Regarding health issues, Jokowi and his administration have expressed serious concerns about the  global vaccine gap and have called on the international community to double vaccine production in order to achieve health resilience. At the 2021 Global Health Summit in May, Indonesia expressed its readiness to become a vaccine production hub for the Southeast Asian region. Indonesia’s global vaccine strategy arguably has worked well through what Indonesian Foreign Minister Retno Marsudi has described as “health security diplomacy.”

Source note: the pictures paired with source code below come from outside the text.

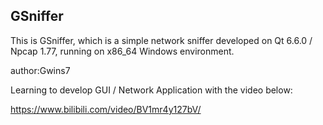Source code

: ## GSniffer

This is GSniffer, which is a simple network sniffer developed on Qt 6.6.0 / Npcap 1.77, running on x86_64 Windows environment.

author:Gwins7

Learning to develop GUI / Network Application with the video below:

https://www.bilibili.com/video/BV1mr4y127bV/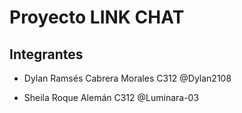 # Proyecto LINK CHAT

## Integrantes

- Dylan Ramsés Cabrera Morales C312 @Dylan2108

- Sheila Roque Alemán C312 @Luminara-03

Comparably, Jokowi at this month’s 76th Session of the UNGA encouraged the reorganization of the global health security architecture and the establishment of a standardized crossborder global health protocol. In his speech to the session, he reiterated his concerns about  the politicization of the pandemic and the discrimination against developing nations, arguing that the standardization on vaccines criteria would help create a fairer post-pandemic world. Today, China’s vaccines, for instance, are not approved in many countries. He also underlined the expectation that developing nations will participate equally in building global climate resilience. In the transformation on energy and technology, Jokowi said that the world must facilitate the involvement of developing states, not only as users but also producers. This time Jokowi did not address the idea of U.N. reform, raising the question of whether Indonesia remains committed to reforms of the multilateral system.

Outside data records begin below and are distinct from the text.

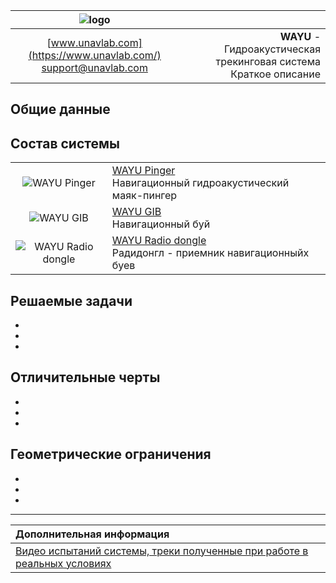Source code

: | ![logo](https://ucnl.github.io/documentation/sm_logo.png) |  |
| :---: | ---: |
| [www.unavlab.com](https://www.unavlab.com/) <br/> [support@unavlab.com](mailto:support@unavlab.com) | **WAYU** - Гидроакустическая трекинговая система <br/> Краткое описание |

<div style="page-break-after: always;"></div>

## Общие данные

<div style="page-break-after: always;"></div>

## Состав системы

|  |  |
| :---: | :--- |
| ![WAYU Pinger]() | [WAYU Pinger](WAYU_Pinger_Specification_ru.md) <br/> Навигационный гидроакустический маяк-пингер |
| ![WAYU GIB]() | [WAYU GIB](WAYU_GIB_Specification_ru.md) <br/> Навигационный буй |
| ![WAYU Radio dongle]() | [WAYU Radio dongle](WAYU_RF_Dongle_Specification_ru.md) <br/> Радидонгл - приемник навигационныйх буев |


<div style="page-break-after: always;"></div>

## Решаемые задачи
-
-
-

<div style="page-break-after: always;"></div>

## Отличительные черты
-
-
-

<div style="page-break-after: always;"></div>

## Геометрические ограничения
-
-
-

<div style="page-break-after: always;"></div>

_________  

| **Дополнительная информация** |
| :--- |
| [Видео испытаний системы, треки полученные при работе в реальных условиях](media.md) |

The vision of a leader can to a certain extent be discerned through his or her public speeches. Jokowi is no different. It is important that we understand his current views, particularly towards the future, and use them as a benchmark to measure whether his policies become reality or remain a political wish. At the end of his recent speech at the UNGA, Jokowi said “It is a duty for the leaders to give a hope for the world’s future.” It is true that hope is important, but global challenges can’t be tackled by hope and beautiful speeches alone; they also need concrete steps and actions.